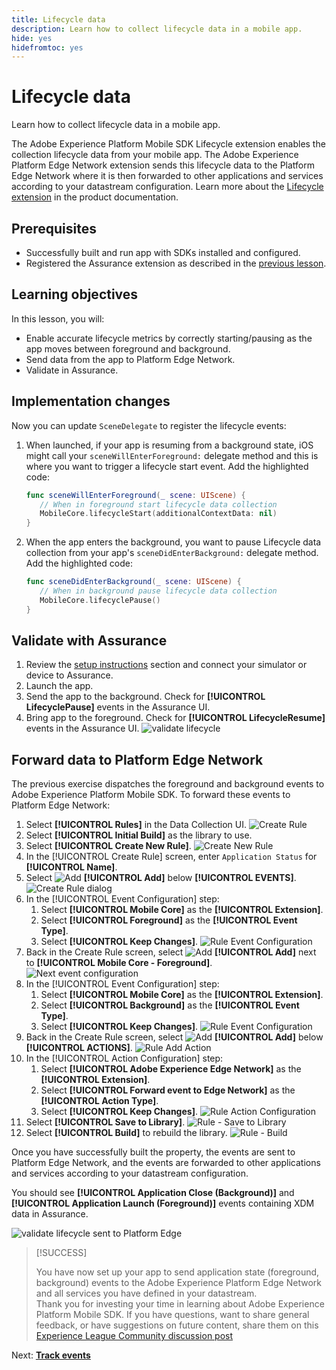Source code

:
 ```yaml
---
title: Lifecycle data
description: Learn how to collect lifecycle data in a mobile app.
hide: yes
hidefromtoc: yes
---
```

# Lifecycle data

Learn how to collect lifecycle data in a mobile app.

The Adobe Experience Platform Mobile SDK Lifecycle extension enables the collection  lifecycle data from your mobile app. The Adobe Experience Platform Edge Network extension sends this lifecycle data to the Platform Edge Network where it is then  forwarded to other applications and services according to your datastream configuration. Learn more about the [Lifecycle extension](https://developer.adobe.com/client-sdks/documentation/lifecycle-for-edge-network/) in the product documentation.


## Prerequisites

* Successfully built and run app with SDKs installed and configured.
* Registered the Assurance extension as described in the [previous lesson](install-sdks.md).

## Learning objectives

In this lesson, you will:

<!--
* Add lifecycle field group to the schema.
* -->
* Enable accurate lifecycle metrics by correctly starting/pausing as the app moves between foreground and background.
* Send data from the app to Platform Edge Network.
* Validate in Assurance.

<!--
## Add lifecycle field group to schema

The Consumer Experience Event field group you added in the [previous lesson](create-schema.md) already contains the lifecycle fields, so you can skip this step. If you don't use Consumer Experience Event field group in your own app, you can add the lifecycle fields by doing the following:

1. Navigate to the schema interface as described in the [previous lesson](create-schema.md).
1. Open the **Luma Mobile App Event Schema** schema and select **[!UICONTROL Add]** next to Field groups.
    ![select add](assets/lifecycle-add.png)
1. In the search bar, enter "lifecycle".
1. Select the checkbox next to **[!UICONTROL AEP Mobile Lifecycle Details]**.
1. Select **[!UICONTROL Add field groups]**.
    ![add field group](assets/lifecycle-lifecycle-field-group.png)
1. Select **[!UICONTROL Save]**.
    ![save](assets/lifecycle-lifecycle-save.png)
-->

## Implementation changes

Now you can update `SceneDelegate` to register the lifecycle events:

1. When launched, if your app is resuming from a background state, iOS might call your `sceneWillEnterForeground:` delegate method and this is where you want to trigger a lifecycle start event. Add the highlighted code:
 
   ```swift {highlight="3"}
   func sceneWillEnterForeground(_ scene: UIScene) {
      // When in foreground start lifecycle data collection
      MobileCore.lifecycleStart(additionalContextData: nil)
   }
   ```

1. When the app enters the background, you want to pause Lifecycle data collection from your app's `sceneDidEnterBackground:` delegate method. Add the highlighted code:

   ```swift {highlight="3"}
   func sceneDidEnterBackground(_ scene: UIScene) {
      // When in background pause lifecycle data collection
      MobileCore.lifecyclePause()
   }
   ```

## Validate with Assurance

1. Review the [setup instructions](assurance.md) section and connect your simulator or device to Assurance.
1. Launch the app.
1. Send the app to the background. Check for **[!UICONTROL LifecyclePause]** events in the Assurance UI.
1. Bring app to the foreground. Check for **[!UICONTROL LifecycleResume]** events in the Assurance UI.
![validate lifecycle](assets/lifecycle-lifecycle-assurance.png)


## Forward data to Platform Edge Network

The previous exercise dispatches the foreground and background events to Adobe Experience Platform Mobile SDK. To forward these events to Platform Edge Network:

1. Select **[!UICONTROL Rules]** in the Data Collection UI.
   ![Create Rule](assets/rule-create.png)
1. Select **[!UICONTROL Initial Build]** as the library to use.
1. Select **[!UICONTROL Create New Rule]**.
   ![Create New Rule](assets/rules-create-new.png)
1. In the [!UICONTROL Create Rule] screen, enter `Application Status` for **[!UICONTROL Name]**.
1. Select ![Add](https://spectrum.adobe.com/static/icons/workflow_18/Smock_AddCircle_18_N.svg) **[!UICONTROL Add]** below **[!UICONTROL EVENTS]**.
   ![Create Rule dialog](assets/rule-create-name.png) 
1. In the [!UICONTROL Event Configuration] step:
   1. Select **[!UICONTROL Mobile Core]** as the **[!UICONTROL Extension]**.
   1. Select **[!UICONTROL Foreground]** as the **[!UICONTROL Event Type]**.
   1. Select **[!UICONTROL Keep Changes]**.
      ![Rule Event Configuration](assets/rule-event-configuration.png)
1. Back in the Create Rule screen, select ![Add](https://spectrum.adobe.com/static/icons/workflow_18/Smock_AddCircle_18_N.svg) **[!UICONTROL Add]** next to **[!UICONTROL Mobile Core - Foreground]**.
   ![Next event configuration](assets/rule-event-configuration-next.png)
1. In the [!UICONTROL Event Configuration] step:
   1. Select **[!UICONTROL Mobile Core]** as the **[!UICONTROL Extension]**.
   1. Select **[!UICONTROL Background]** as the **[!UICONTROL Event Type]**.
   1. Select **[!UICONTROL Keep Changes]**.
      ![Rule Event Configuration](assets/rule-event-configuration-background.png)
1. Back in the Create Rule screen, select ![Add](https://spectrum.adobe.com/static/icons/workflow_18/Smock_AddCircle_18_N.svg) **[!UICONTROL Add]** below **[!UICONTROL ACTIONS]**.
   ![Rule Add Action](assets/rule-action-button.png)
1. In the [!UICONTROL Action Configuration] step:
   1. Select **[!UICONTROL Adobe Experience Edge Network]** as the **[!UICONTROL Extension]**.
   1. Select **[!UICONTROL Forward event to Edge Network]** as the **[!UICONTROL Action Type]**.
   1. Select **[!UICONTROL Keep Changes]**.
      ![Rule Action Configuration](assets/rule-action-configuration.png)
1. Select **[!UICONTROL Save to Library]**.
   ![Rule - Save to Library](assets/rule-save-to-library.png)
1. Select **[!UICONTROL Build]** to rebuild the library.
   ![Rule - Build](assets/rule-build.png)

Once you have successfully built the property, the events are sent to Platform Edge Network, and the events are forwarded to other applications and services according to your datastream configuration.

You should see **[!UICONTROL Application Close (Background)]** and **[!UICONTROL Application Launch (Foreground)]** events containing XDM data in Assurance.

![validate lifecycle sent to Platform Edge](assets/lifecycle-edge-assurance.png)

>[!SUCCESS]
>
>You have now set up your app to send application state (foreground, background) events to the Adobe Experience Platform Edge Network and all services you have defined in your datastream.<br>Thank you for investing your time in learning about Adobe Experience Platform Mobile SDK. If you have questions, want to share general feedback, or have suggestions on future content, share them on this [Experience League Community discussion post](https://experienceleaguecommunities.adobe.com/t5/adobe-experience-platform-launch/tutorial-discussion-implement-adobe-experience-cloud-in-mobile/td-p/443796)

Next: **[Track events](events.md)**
___
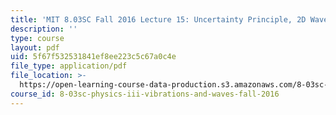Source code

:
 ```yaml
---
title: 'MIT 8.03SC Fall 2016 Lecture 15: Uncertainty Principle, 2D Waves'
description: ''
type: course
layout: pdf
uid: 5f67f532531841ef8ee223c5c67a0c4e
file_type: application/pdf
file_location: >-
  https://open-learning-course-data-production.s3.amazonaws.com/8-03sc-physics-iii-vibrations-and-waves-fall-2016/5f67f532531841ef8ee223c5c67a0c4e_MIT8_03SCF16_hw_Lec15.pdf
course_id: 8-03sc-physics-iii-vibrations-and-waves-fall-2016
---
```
___
» Prompt
Filter the records down to the lines containing the word "previous", and copy those.

» Response to this task
* Registered the Assurance extension as described in the [previous lesson](install-sdks.md).
The Consumer Experience Event field group you added in the [previous lesson](create-schema.md) already contains the lifecycle fields, so you can skip this step. If you don't use Consumer Experience Event field group in your own app, you can add the lifecycle fields by doing the following:
1. Navigate to the schema interface as described in the [previous lesson](create-schema.md).
The previous exercise dispatches the foreground and background events to Adobe Experience Platform Mobile SDK. To forward these events to Platform Edge Network:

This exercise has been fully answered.